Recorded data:
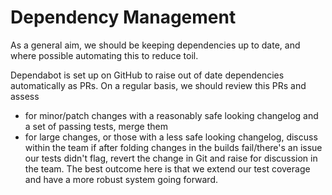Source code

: # Dependency Management

As a general aim, we should be keeping dependencies up to date, and where possible automating this to reduce toil.

Dependabot is set up on GitHub to raise out of date dependencies automatically as PRs. On a regular basis, we should review this PRs and assess
- for minor/patch changes with a reasonably safe looking changelog and a set of passing tests, merge them
- for large changes, or those with a less safe looking changelog, discuss within the team
if after folding changes in the builds fail/there's an issue our tests didn't flag, revert the change in Git and raise for discussion in the team.
The best outcome here is that we extend our test coverage and have a more robust system going forward.
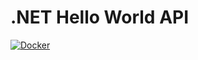 # .NET Hello World API
[![Docker](https://github.com/mapaille/dotnet-hello-world-api/actions/workflows/docker-publish.yml/badge.svg)](https://github.com/mapaille/dotnet-hello-world-api/actions/workflows/docker-publish.yml)
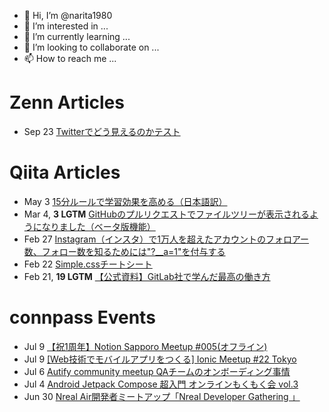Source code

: - 👋 Hi, I’m @narita1980
- 👀 I’m interested in ...
- 🌱 I’m currently learning ...
- 💞️ I’m looking to collaborate on ...
- 📫 How to reach me ...

# Zenn Articles

<!-- profile updater begin: zenn -->
- Sep 23 [Twitterでどう見えるのかテスト](https://zenn.dev/narita1980/articles/cbb21f8d7f785752d6ac)
<!-- profile updater end: zenn -->

# Qiita Articles

<!-- profile updater begin: qiita -->
- May 3 [15分ルールで学習効果を高める（日本語訳）](https://qiita.com/narita1980/items/d0ad5246344fc6e4380f)
- Mar 4, **3 LGTM** [GitHubのプルリクエストでファイルツリーが表示されるようになりました（ベータ版機能）](https://qiita.com/narita1980/items/bee2c5232342a51e0415)
- Feb 27 [Instagram（インスタ）で1万人を超えたアカウントのフォロアー数、フォロー数を知るためには"?__a=1"を付与する](https://qiita.com/narita1980/items/630b7014fa893461b991)
- Feb 22 [Simple.cssチートシート](https://qiita.com/narita1980/items/fd2ccf0e91944aab9fd5)
- Feb 21, **19 LGTM** [【公式資料】GitLab社で学んだ最高の働き方](https://qiita.com/narita1980/items/d7d142c2bb6312cb9ad6)
<!-- profile updater end: qiita -->

# connpass Events

<!-- profile updater begin: connpass -->
- Jul 9 [【祝1周年】Notion Sapporo Meetup #005(オフライン)](https://notion-sapporo.connpass.com/event/245673/)
- Jul 9 [[Web技術でモバイルアプリをつくる] Ionic Meetup #22 Tokyo](https://ionic-jp.connpass.com/event/251256/)
- Jul 6 [Autify community meetup QAチームのオンボーディング事情](https://autifyjapan.connpass.com/event/251528/)
- Jul 4 [Android Jetpack Compose 超入門 オンラインもくもく会 vol.3](https://teampansaru.connpass.com/event/251825/)
- Jun 30 [Nreal Air開発者ミートアップ「Nreal Developer Gathering 」](https://ar-japan.connpass.com/event/250070/)
<!-- profile updater end: connpass -->

<!---
narita1980/narita1980 is a ✨ special ✨ repository because its `README.md` (this file) appears on your GitHub profile.
You can click the Preview link to take a look at your changes.
--->
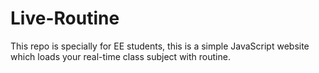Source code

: # Live-Routine
This repo is specially for EE students, this is a simple JavaScript website which loads your real-time class subject with routine.

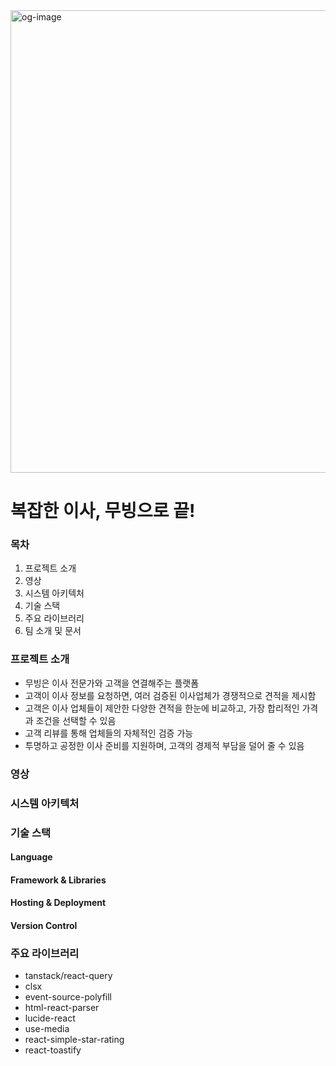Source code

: <img width="1353" height="740" alt="og-image" src="https://github.com/user-attachments/assets/7200effd-f56f-457d-b07a-212cf2234e0f" />

# 복잡한 이사, 무빙으로 끝!

### 목차
1. 프로젝트 소개
2. 영상
3. 시스템 아키텍처
4. 기술 스택
5. 주요 라이브러리
6. 팀 소개 및 문서


### 프로젝트 소개
- 무빙은 이사 전문가와 고객을 연결해주는 플랫폼
- 고객이 이사 정보를 요청하면, 여러 검증된 이사업체가 경쟁적으로 견적을 제시함
- 고객은 이사 업체들이 제안한 다양한 견적을 한눈에 비교하고, 가장 합리적인 가격과 조건을 선택할 수 있음
- 고객 리뷰를 통해 업체들의 자체적인 검증 가능
- 투명하고 공정한 이사 준비를 지원하며, 고객의 경제적 부담을 덜어 줄 수 있음

### 영상


### 시스템 아키텍처


### 기술 스택
#### Language
#### Framework & Libraries
#### Hosting & Deployment
#### Version Control


### 주요 라이브러리
- tanstack/react-query
- clsx
- event-source-polyfill
- html-react-parser
- lucide-react
- use-media
- react-simple-star-rating
- react-toastify
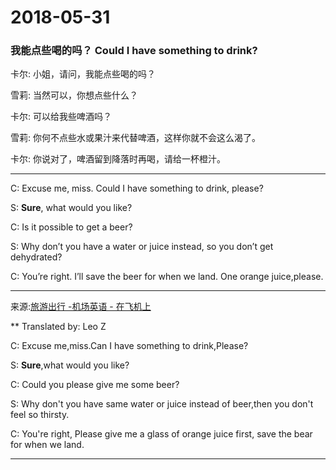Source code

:﻿2018-05-31
==========
### 我能点些喝的吗？ Could I have something to drink?

卡尔: 小姐，请问，我能点些喝的吗？


雪莉: 当然可以，你想点些什么？


卡尔: 可以给我些啤酒吗？


雪莉: 你何不点些水或果汁来代替啤酒，这样你就不会这么渴了。


卡尔: 你说对了，啤酒留到降落时再喝，请给一杯橙汁。

***
C: Excuse me, miss. Could I have something to drink, please?<br>

S: **Sure**, what would you like? <br>

C: Is it possible to get a beer? <br>

S: Why don’t you have a water or juice instead, so you don’t get dehydrated?  <br>

C: You’re right. I’ll save the beer for when we land. One orange juice,please.<br>

***

来源:[旅游出行 -机场英语 - 在飞机上](http://talk.oralpractice.com/article_10078.html)

**
Translated by: Leo Z

C: Excuse me,miss.Can I have something to drink,Please?

S: **Sure**,what would you like?

C: Could you please give me some beer?

S: Why don't you have same water or juice instead of beer,then you don't feel so thirsty.

C: You're right, Please give me a glass of orange juice first, save the bear for when we land.

***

Task brief
Going through the data above, count the lines where the string "save" appears, and answer with only that number.

Solution
2